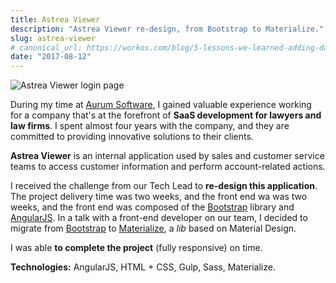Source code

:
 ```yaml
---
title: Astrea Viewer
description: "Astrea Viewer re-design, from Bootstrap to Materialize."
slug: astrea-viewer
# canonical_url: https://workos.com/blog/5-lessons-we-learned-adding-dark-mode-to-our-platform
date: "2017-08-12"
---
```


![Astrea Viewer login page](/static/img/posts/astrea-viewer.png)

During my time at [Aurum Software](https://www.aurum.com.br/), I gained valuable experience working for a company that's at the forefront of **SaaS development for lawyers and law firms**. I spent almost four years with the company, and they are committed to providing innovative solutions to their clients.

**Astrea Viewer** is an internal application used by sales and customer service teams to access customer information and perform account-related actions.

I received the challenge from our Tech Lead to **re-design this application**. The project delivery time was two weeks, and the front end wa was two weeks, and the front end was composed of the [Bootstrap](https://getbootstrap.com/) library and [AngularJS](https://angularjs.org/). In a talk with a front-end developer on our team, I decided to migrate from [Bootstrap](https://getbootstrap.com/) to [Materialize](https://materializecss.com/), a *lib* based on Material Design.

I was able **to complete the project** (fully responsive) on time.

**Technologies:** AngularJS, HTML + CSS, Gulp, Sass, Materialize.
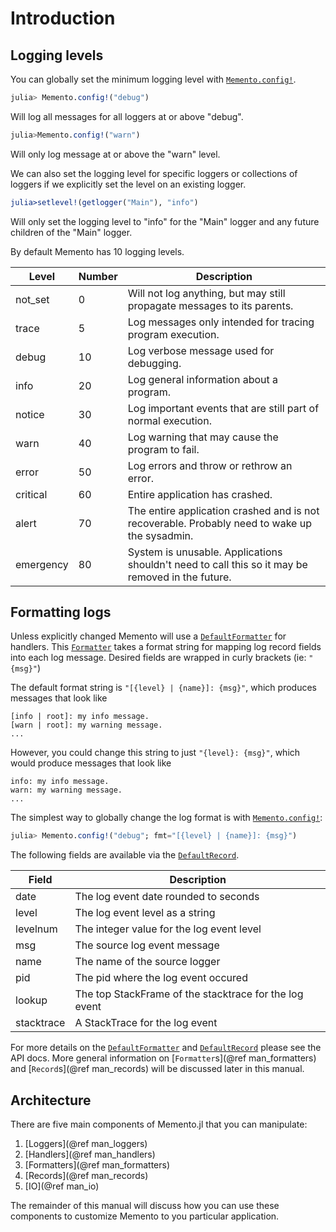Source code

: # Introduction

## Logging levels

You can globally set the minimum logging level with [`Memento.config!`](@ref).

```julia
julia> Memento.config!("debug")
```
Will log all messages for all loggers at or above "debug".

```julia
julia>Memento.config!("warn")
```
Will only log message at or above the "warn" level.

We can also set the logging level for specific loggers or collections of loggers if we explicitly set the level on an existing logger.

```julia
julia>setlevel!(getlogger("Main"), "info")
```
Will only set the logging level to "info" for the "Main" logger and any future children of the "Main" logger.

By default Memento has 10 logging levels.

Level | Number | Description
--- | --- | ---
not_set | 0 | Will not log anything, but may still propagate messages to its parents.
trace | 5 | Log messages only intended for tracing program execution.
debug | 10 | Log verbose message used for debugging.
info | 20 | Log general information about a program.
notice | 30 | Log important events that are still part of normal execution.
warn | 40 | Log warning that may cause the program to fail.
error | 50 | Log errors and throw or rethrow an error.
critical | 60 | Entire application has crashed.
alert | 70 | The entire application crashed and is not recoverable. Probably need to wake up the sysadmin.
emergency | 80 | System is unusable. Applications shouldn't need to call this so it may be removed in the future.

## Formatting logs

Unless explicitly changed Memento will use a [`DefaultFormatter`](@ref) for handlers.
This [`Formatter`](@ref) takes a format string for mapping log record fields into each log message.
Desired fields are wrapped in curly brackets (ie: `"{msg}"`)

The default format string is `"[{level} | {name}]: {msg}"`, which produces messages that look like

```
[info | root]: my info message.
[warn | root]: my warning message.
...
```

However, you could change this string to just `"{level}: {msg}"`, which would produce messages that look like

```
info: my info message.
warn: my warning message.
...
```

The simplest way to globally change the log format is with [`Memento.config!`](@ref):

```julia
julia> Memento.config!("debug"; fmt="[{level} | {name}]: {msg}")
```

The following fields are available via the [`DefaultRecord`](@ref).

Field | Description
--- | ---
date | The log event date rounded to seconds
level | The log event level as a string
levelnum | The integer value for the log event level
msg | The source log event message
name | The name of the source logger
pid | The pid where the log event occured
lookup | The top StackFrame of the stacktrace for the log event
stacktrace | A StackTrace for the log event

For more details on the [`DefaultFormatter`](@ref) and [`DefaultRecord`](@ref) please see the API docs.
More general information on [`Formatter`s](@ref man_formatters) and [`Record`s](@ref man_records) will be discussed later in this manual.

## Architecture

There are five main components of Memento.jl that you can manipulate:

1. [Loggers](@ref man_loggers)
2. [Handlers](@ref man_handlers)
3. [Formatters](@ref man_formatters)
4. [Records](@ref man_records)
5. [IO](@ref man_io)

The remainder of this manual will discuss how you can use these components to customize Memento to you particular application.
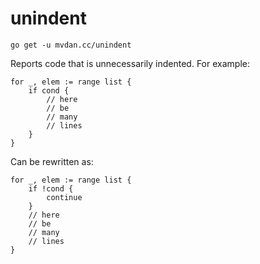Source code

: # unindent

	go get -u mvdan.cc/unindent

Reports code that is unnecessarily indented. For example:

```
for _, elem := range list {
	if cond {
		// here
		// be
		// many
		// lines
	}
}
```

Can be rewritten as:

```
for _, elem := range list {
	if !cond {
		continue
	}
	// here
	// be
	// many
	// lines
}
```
########################################
▶ [What the exercise asks] Whichever lines of the material hold the word "used", find and copy them.

▶ [Result of the exercise]
**Astrea Viewer** is an internal application used by sales and customer service teams to access customer information and perform account-related actions.
debug | 10 | Log verbose message used for debugging.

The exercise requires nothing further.